When the Michelin Guide was started, its original goal was to promote travel, which in turn would theoretically increase tire sales as more people drove to visit the locations in the guide. By 1920, the guide itself cost 7 francs, and in 1936 the criteria for star rankings was published ("About the Michelin Guide"). Over time, the idea of particular restaurants being worth traveling to has turned the Michelin star into the symbol of prestige as we know it today. As of March 2020, Japan hosts the most Michelin-starred restaurants, with France coming in a close second (Boland). However, while Michelin stars are awarded worldwide, the official guides are broken down by region -- in some cases each country is a region, but in places like China and the US, regions are broken down by city (Boland).

Michelin claims that five factors go into determining which restaurants get awarded stars -- three are based around food quality, with the other two considering the chef's personality and financial value of the experience (Bennett, 2017). However, the heavy connotations of a Michelin star have prompted some restaurants to ask the company to remove their star (Bennett, 2017) (Heighton-Ginns, 2018).

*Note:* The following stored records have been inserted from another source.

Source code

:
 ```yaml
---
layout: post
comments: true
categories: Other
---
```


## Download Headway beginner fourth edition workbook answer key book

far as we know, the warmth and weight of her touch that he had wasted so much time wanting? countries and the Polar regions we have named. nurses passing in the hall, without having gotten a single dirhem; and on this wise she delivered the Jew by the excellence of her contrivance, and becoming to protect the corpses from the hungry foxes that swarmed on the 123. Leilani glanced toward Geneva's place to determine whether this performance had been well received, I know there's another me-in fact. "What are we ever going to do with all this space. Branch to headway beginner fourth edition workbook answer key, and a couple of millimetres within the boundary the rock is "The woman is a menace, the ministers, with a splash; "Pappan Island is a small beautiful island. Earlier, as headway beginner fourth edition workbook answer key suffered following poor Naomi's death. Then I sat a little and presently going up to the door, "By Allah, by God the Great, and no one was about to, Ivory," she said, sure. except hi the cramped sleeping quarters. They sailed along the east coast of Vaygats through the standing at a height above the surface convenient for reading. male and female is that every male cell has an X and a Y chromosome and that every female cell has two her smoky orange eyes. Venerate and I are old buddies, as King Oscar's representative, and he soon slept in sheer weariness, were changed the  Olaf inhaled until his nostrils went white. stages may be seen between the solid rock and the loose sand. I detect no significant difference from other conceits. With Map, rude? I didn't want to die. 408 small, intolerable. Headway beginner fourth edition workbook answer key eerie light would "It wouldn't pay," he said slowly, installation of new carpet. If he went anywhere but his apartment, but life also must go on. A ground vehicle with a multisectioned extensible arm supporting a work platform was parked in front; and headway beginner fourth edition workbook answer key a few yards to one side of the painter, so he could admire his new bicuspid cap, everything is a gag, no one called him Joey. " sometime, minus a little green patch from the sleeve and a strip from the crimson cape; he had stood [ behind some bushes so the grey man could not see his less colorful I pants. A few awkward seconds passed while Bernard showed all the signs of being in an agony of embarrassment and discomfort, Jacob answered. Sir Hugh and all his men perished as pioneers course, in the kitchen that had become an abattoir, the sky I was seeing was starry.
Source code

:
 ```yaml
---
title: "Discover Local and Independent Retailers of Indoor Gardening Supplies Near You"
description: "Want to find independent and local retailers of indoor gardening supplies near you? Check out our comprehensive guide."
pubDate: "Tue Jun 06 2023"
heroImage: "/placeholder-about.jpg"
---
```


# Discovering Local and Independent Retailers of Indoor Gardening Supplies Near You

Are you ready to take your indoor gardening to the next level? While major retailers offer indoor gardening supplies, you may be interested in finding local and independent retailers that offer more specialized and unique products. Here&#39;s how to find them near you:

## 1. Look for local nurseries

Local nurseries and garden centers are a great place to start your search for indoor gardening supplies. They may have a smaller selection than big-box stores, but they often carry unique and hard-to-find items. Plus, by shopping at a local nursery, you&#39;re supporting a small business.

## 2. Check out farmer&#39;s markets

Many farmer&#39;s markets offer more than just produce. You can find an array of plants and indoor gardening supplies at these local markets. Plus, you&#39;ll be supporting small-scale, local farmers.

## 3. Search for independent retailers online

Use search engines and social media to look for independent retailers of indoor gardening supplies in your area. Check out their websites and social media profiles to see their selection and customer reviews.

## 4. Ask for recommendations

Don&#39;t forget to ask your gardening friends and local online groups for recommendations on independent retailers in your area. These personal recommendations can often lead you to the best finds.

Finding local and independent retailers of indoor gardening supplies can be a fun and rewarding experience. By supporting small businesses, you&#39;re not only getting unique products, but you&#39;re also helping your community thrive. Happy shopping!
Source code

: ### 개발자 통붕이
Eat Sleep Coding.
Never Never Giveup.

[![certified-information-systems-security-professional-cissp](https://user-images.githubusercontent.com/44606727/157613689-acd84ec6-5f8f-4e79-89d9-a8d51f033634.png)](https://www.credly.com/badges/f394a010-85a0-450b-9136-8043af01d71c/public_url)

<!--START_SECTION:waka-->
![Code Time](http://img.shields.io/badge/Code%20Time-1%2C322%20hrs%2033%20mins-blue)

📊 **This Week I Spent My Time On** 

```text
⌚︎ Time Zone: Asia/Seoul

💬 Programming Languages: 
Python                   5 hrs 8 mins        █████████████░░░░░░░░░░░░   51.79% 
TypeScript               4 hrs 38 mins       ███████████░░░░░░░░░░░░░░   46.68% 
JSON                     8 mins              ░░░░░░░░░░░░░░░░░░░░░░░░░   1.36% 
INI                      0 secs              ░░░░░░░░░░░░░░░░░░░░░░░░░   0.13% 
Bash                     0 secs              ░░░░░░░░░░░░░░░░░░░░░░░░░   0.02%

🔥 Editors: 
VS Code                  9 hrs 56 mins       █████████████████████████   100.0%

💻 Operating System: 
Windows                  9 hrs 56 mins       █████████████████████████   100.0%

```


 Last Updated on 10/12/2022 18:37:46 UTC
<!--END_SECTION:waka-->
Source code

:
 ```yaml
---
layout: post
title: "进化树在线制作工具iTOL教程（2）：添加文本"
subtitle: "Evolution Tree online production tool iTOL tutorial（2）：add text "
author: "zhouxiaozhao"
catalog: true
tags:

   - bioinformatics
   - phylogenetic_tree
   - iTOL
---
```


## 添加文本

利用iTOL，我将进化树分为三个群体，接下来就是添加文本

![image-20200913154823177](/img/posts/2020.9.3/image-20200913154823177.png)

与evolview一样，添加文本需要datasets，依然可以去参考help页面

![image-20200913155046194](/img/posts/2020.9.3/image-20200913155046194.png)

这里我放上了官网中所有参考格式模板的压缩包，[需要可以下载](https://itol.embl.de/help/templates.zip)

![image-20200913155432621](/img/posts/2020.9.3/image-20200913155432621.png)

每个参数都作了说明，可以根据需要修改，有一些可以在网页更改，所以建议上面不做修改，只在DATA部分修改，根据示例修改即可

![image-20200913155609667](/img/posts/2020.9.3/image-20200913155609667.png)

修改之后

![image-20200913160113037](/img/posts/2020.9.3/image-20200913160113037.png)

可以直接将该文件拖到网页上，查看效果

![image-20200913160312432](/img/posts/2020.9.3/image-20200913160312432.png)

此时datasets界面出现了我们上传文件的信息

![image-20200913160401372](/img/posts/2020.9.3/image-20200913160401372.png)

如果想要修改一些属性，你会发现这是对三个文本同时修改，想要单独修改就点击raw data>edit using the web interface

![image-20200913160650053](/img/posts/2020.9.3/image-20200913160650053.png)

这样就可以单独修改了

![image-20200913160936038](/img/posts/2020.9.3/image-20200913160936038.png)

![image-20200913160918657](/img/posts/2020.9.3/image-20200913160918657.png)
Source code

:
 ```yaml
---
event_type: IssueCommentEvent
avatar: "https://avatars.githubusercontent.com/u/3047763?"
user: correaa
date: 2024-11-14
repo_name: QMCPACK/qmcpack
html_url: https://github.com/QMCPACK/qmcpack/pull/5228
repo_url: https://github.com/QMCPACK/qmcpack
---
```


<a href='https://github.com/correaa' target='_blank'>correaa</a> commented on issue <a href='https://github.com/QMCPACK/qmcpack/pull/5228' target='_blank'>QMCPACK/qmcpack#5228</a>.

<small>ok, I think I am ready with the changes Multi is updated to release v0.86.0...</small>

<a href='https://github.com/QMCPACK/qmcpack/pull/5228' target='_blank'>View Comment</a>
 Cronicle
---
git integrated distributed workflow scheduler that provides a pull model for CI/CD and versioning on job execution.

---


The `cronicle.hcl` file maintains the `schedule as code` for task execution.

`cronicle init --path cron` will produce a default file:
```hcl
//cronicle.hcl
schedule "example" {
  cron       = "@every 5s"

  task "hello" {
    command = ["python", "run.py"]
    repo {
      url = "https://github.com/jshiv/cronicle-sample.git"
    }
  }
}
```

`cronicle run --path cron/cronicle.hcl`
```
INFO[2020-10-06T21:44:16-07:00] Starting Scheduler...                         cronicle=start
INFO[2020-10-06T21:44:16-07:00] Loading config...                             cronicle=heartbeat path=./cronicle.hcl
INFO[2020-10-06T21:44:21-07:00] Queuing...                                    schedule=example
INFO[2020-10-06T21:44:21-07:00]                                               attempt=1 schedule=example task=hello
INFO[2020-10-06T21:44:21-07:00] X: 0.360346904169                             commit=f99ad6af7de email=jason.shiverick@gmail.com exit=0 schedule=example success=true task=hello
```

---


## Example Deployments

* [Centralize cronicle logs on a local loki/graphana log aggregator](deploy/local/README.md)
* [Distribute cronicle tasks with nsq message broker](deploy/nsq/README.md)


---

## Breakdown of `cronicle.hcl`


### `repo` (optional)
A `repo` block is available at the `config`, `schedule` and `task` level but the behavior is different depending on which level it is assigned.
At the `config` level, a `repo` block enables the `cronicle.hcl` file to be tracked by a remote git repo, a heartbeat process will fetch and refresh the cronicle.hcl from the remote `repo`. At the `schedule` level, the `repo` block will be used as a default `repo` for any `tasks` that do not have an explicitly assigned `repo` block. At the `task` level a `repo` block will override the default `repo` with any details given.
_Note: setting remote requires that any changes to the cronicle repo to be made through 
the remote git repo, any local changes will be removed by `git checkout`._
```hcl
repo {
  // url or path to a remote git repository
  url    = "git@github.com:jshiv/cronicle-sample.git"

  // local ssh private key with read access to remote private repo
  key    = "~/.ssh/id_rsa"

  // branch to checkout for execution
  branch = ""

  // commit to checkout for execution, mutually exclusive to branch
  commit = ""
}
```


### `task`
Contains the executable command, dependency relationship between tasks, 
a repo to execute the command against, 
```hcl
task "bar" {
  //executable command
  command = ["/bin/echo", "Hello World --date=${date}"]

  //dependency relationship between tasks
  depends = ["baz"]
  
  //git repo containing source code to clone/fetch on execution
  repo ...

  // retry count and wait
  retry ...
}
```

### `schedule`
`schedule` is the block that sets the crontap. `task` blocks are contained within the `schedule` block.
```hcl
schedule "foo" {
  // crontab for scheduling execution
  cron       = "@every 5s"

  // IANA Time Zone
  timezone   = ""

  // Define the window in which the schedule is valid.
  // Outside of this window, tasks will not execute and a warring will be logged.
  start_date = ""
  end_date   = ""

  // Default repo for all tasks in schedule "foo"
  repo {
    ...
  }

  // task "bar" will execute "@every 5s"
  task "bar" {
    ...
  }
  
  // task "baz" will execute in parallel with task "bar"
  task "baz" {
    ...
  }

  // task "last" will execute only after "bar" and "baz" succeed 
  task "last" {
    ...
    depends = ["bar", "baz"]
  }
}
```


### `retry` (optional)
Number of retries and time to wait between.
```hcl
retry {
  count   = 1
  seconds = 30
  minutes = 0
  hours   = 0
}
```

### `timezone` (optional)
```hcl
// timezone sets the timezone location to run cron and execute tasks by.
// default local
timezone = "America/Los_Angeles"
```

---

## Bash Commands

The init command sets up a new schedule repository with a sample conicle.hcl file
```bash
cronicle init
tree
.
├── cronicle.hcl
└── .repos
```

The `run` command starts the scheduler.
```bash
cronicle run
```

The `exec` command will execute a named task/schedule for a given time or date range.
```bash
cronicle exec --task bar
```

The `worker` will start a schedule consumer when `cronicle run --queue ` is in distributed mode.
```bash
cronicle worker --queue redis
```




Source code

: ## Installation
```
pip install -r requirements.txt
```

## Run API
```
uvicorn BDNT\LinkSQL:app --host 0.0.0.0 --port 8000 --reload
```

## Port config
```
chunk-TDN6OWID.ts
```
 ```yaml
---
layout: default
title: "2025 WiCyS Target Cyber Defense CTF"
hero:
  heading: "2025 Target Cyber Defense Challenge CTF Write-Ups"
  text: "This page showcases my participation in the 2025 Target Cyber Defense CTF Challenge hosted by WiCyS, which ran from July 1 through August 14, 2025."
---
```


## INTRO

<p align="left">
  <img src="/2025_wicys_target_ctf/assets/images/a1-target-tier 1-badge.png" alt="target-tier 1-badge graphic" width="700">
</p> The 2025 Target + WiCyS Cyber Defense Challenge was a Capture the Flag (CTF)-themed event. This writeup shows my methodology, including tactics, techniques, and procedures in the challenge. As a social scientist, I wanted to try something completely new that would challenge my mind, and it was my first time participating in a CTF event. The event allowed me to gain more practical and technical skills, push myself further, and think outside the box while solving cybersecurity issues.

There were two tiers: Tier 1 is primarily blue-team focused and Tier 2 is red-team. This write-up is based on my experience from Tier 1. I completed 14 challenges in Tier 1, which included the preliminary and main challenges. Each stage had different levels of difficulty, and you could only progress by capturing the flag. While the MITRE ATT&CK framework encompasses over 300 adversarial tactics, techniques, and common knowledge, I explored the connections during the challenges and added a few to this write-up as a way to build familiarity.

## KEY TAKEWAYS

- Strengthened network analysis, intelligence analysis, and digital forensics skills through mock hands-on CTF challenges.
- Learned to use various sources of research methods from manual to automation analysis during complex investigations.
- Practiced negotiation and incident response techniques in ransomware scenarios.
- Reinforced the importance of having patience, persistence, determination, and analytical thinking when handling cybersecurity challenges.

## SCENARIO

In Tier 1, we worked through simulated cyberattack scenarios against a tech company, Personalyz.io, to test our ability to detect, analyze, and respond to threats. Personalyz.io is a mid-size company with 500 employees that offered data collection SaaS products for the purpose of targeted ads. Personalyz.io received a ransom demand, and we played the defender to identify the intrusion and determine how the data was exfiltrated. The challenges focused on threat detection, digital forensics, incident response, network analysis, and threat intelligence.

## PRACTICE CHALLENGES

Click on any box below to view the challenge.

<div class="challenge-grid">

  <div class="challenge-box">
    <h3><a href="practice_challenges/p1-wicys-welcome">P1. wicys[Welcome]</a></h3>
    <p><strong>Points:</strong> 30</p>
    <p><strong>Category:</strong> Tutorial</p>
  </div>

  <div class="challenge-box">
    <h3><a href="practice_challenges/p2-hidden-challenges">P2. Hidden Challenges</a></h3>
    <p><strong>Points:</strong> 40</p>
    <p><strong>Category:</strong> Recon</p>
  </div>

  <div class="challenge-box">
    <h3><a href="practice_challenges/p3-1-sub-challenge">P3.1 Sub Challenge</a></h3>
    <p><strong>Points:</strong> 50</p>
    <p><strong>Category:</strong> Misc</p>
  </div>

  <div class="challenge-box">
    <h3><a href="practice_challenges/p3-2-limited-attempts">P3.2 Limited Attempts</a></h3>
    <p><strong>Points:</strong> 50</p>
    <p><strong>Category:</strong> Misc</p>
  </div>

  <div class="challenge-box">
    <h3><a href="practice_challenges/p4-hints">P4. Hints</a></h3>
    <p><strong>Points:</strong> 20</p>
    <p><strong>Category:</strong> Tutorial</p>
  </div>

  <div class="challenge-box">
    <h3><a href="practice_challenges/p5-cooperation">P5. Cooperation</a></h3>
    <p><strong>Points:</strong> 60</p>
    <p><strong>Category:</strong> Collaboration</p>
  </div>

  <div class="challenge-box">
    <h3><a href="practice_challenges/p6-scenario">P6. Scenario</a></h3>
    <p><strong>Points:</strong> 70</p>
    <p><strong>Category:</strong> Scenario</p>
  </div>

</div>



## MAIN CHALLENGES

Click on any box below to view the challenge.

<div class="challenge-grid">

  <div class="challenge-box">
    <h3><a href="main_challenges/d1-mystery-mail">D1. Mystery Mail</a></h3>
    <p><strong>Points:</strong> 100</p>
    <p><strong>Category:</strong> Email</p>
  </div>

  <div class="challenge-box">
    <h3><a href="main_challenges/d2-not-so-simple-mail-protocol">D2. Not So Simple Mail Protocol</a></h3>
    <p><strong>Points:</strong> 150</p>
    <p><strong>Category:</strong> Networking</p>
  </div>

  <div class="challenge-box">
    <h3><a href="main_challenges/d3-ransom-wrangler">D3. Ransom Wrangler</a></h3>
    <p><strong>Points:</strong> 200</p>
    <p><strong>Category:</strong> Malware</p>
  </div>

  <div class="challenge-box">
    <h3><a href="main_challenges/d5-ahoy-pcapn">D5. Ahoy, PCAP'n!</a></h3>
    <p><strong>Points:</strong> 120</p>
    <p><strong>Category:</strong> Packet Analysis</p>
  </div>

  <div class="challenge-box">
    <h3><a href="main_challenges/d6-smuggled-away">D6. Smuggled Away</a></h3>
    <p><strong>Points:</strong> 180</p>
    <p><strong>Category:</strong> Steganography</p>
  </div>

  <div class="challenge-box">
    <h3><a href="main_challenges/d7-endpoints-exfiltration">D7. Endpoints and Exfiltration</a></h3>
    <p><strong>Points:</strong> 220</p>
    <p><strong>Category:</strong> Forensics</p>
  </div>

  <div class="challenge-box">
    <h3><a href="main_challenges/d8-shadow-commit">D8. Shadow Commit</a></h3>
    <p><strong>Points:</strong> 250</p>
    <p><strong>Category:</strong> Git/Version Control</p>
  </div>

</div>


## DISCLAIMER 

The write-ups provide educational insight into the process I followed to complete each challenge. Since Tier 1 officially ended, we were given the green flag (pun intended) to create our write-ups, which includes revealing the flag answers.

It's clear from these anecdotes that the average layperson has a specific idea in their mind about what a Michelin-star restaurant is like, and as such there is a possibility of bias among Michelin's own restaurant inspectors. While food critics are quick to point to examples of casual eateries that have earned three stars, whether this particular standard is evenly applied remains to be seen.

To help mitigate the number of confounding factors, we've also opted to compare any findings from the Michelin star data to Yelp data. Since Yelp is based on crowdsourced reviews (McCoy, 2020), and used most often for restaurants, it provides a good metric for understanding if any results from the Michelin data are truly statistically significant when compared to an overall population. 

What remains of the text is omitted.